_LISTED ENTRIES:_
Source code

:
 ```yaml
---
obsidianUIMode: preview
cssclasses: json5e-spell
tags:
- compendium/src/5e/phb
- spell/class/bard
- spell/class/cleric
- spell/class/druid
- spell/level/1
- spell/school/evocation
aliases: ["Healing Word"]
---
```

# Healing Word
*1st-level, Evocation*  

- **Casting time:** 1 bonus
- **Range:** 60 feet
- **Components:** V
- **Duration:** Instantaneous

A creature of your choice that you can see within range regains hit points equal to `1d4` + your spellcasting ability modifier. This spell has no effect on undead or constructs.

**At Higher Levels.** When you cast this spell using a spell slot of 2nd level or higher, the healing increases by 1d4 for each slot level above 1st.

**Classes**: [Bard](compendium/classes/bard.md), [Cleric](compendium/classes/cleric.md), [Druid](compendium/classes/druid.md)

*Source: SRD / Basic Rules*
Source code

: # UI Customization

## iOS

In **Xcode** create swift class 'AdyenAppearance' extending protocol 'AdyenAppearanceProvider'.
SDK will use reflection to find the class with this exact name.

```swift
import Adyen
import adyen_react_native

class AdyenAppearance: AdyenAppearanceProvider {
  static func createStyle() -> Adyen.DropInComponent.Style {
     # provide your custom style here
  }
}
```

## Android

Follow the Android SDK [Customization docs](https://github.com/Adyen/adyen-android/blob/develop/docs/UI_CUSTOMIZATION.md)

_PROBLEM REQUIREMENTS:_
Which lines of the data above contain "bard"? Copy each one.

_SOLUTION:_
- spell/class/bard
**Classes**: [Bard](compendium/classes/bard.md), [Cleric](compendium/classes/cleric.md), [Druid](compendium/classes/druid.md)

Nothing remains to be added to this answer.